US-Japan trade deal aims to put US farmers on par with Trans-Pacific trade pact competitors

The new US-Japan trade deal will provide staged reduction of Japanese tariffs for more than $2 billion worth of US beef and pork, matching access now granted to the 11 Trans-Pacific Partnership trade pact countries, a text of the agreement shows.
calendar icon 8 October 2019
clock icon 3 minute read

Reuters reported that US President Donald Trump presided over a White House signing ceremony on Monday for the final text of the limited bilateral trade pact, more then 2-1/2 years after he pulled the United States out of the much broader TPP.

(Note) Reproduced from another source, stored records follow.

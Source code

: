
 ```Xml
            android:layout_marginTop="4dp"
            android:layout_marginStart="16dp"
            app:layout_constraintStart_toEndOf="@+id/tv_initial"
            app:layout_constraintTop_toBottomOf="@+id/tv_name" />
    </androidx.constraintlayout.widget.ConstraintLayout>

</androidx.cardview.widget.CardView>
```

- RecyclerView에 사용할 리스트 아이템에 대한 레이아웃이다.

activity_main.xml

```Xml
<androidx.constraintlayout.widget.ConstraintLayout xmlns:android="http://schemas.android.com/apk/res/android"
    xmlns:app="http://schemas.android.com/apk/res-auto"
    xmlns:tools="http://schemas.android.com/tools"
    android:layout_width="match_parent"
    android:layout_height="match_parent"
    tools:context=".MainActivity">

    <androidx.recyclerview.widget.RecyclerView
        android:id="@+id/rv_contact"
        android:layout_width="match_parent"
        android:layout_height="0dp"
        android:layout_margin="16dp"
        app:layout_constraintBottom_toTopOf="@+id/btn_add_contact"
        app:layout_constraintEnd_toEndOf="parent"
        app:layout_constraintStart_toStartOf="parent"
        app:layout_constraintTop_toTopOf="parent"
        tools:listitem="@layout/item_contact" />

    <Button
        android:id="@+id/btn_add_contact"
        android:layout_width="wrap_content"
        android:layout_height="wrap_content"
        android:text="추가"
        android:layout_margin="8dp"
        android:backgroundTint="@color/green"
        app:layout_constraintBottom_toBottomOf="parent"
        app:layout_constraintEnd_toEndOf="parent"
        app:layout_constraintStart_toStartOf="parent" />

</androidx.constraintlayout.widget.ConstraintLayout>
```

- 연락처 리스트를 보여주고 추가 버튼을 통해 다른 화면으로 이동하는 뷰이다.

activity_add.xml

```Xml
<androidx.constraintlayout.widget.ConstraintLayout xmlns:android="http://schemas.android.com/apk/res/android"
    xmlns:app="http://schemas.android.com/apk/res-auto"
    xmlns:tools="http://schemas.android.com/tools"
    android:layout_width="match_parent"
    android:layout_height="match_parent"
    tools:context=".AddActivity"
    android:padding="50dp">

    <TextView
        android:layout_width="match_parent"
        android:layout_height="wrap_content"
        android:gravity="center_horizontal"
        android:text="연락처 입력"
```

The move left US farmers and food producers at a disadvantage in the Japanese market to competitors from Australia, New Zealand and Canada, and the US-Japan deal aims to even that playing field by cutting Japanese tariffs on many of those products.

The US Trade Representative’s office said the pact would immediately eliminate Japan’s tariffs on US food and agricultural imports valued at about $1.3 billion per year, including almonds, blueberries, cranberries, walnuts, sweet corn, lactose, milk albumin, grain sorghum, food supplements, broccoli and prunes.

It said an additional $3 billion worth of products would benefit from staged tariff elimination, matching access conditions in the TPP. That group includes processed pork, beef offal, frozen poultry, wine, frozen potatoes, oranges, fresh cherries, cheese and whey, ethanol, egg products and tomato paste.

The deal will restore a country-specific tariff free quota for US wheat that will grow to 150,000 metric tons over six years, matching TPP, and Japan will reduce its markup on imported US wheat by 45 percent to the same levels as TPP countries.

Barley will see access to Japan partially restored to TPP levels with a 45 percent reduction in markup over eight years, and Japan will establish new country-specific quotas for US unroasted malt. But the deal does not provide the United States access to a TPP-wide quota that grows to 65,000 tons over nine years.